_Collected data_:
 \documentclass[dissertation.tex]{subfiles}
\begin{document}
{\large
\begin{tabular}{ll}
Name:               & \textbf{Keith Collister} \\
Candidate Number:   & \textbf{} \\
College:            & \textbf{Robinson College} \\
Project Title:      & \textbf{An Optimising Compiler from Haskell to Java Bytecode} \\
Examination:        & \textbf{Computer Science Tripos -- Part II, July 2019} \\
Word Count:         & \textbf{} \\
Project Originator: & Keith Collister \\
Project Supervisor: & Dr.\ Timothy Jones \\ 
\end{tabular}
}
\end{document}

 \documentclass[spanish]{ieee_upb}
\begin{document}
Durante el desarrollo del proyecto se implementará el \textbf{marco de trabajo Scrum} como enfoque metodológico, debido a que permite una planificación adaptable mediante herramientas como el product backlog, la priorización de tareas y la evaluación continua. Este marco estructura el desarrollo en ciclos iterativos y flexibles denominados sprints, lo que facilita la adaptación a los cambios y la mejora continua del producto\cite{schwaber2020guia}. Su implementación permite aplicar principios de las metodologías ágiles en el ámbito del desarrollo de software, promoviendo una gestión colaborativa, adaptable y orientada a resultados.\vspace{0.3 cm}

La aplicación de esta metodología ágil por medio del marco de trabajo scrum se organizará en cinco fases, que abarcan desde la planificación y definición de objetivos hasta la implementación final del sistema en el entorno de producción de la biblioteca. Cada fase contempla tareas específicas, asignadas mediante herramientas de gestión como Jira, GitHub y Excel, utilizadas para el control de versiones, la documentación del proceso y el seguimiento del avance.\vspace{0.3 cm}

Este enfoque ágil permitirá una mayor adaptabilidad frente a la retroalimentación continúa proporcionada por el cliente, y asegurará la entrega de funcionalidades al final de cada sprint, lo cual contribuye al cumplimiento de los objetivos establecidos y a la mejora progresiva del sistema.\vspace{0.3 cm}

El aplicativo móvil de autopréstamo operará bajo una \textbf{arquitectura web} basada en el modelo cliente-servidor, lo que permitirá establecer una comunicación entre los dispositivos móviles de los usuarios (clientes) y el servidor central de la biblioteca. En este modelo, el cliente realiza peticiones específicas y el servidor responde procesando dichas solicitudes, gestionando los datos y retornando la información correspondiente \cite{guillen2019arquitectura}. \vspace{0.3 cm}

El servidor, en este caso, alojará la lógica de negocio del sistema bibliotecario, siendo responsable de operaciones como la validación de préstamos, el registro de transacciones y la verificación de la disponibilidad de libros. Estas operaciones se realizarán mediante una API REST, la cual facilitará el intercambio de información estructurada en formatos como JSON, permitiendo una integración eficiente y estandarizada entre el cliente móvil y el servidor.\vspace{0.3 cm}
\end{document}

_Exercise instructions_:
Only lines holding the string "tareas" are wanted; gather each one from the entries above.

_Answer to the exercise_:
Durante el desarrollo del proyecto se implementará el \textbf{marco de trabajo Scrum} como enfoque metodológico, debido a que permite una planificación adaptable mediante herramientas como el product backlog, la priorización de tareas y la evaluación continua. Este marco estructura el desarrollo en ciclos iterativos y flexibles denominados sprints, lo que facilita la adaptación a los cambios y la mejora continua del producto\cite{schwaber2020guia}. Su implementación permite aplicar principios de las metodologías ágiles en el ámbito del desarrollo de software, promoviendo una gestión colaborativa, adaptable y orientada a resultados.\vspace{0.3 cm}
La aplicación de esta metodología ágil por medio del marco de trabajo scrum se organizará en cinco fases, que abarcan desde la planificación y definición de objetivos hasta la implementación final del sistema en el entorno de producción de la biblioteca. Cada fase contempla tareas específicas, asignadas mediante herramientas de gestión como Jira, GitHub y Excel, utilizadas para el control de versiones, la documentación del proceso y el seguimiento del avance.\vspace{0.3 cm}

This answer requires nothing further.